En un país cada vez más adormecido frente al horror cotidiano -con nuestras inverosímiles cifras de muertos y desaparecidos, propias de una guerra civil-, de vez en cuando algo consigue multiplicarlo: el número de cadáveres, el paroxismo de la crueldad, el género o la edad de las víctimas -mujeres, personas trans, jóvenes, niños-, como si por fuerza necesitáramos de una hipérbole para despertar. Poco importa que día con día se sumen más y más cuerpos, si en nuestra siniestra economía de la atención no encontramos una noticia que aún pueda revelarse espectacular, no somos ya capaces de fijarnos en la demencia que nos persigue al menos desde el 2006, cuando Felipe Calderón desató la espiral de violencia que, torciendo los hechos, aún llamamos guerra contra el narco.

El redescubrimiento del Rancho Izaguirre, en Teuchitlán, Jalisco, por parte de un grupo de mujeres buscadoras, se suma a cada uno de esos eslabones -de las dos masacres de San Fernando a Ayotzinapa, pasando por tantas y tantas otras- de los que seguimos valiéndonos para no olvidar que México es un camposanto. Lo más aterrador, sin embargo, no es tanto la espeluznante dimensión de lo ocurrido, cuanto la forma como, una y otra vez, sin importar quién esté en el poder -el propio Calderón, Peña Nieto, López Obrador o ahora Sheinbaum-, se reiteran las mismas excusas para no afrontar la responsabilidad no solo en la comisión de los delitos, sino en la imposibilidad, por parte de un Estado fallido, para hacer justicia.
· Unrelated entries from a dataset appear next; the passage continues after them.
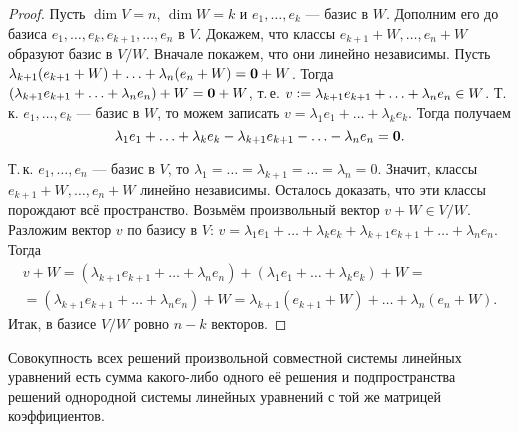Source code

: \begin{proof}
    Пусть $\dim V = n$, $\dim W = k$ и $e_1, \ldots, e_k$ --- базис в $W$. Дополним его до базиса $e_1, \ldots, e_k, e_{k + 1}, \ldots, e_n$ в $V$. Докажем, что классы $e_{k + 1} + W, \ldots, e_n + W$ образуют базис в $V / W$. Вначале покажем, что они линейно независимы. Пусть $\lambda_{k + 1}(e_{k + 1} + W) + \ldots + \lambda_n(e_n + W) = \boldsymbol{0} + W$. Тогда $(\lambda_{k + 1}e_{k + 1} + \ldots + \lambda_ne_n) + W = \boldsymbol{0} + W$, т.\,е. $v \vcentcolon = \lambda_{k + 1}e_{k + 1} + \ldots + \lambda_ne_n \in W$. Т.\,к. $e_1, \ldots, e_k$ --- базис в $W$, то можем записать $v = \lambda_1e_1 + \ldots + \lambda_ke_k$. Тогда получаем
    \[
        \lambda_1e_1 + \ldots + \lambda_ke_k - \lambda_{k + 1}e_{k + 1} - \ldots - \lambda_ne_n = \boldsymbol{0}.
    \]

    Т.\,к. $e_1, \ldots, e_n$ --- базис в $V$, то $\lambda_1 = \ldots = \lambda_{k + 1} = \ldots = \lambda_n = 0$. Значит, классы $e_{k + 1} + W, \ldots, e_n + W$ линейно независимы. Осталось доказать, что эти классы порождают всё пространство. Возьмём произвольный вектор $v + W \in V / W$. Разложим вектор $v$ по базису в $V$: $v = \lambda_1e_1 + \ldots + \lambda_ke_k + \lambda_{k + 1}e_{k + 1} + \ldots + \lambda_ne_n$. Тогда
    \begin{multline*}
        v + W = (\lambda_{k + 1}e_{k + 1} + \ldots + \lambda_ne_n) + (\lambda_1e_1 + \ldots + \lambda_ke_k) + W =\\ = (\lambda_{k + 1}e_{k + 1} + \ldots + \lambda_ne_n) + W = \lambda_{k + 1}(e_{k + 1} + W) + \ldots + \lambda_n(e_n + W).
    \end{multline*}
    Итак, в базисе $V / W$ ровно $n - k$ векторов.
\end{proof}

\begin{proposal}
    Совокупность всех решений произвольной совместной системы линейных уравнений есть сумма какого-либо одного её решения и подпространства решений однородной системы линейных уравнений с той же матрицей коэффициентов.
\end{proposal}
Cada político promete lo mismo: que no habrá impunidad, que se revisarán los procedimientos, que no volverá a ocurrir, que esta vez sí se llegará a la verdad: un término tan desprestigiado que, cuando se usa, necesita la previa advertencia de eliminar cualquier adjetivo, en particular histórica, puesto que sabemos que, calificada así, equivale a la mentira. A ello se suma, desde los tiempos de López Obrador, otra exculpación perfecta: el objetivo de quienes señalan el horror, el horror no es otro que descalificar al gobierno en turno, como si este nada tuviera que ver con los asesinatos a mansalva o el reclutamiento forzoso que se llevan a cabo en muchas zonas del país.

Resulta abominable escuchar cómo quienes antes dirigían sus dedos flamígeros contra Calderón o Peña por sucesos idénticos, ahora se empeñen en lavarse las manos con declaraciones similares a las de sus antiguos enemigos, mientras estos retoman las de sus viejos rivales, dirigidas ahora contra López Obrador o Sheinbaum: acaso no haya mayor prueba del fracaso absoluto de nuestro país en el combate contra el crimen organizado a lo largo de casi dos décadas que este nauseabundo intercambio de acusaciones. Unos y otros comparten la complicidad institucional con el crimen: en todos los casos, sí, fue el Estado, porque el Estado construido por el PRI, continuado por el PAN y desmantelado o reformado por Morena ha sido y sigue siendo incapaz de resolver cualquiera de estos casos.

Poco importa si en este campo hubo o no hornos crematorios: no hay duda de que allí se cometió un sinfín de atrocidades. Del mismo modo, el solo hecho de que el Cártel Jalisco Nueva Generación supuestamente salga a desmentir su involucramiento -y a exculpar, de paso, al gobierno federal- es prueba suficiente de la catástrofe de nuestro sistema de justicia. De nada servirán las loables medidas anunciadas por Sheinbaum cuando solo el 0.4 por ciento de los delitos que se denuncian son resueltos: un porcentaje que solo empeorará, si acaso eso es posible, ahora que nuevos e inexpertos jueces deban enfrentarse al rezago, la intimidación y al caos provocado por nuestro nuevo y absurdo método de elección popular.

Mientras no se reformen y profesionalicen drásticamente las fiscalías y las policías, la justicia en México seguirá siendo una ficción. Y Teuchitlán solo se incorporará a la nómina de sitios abominables en los que se desplegaron las peores vertientes de la naturaleza humana sin que, en contra de cualquier promesa, vayamos a saber nunca qué fue lo que en realidad ocurrió allí.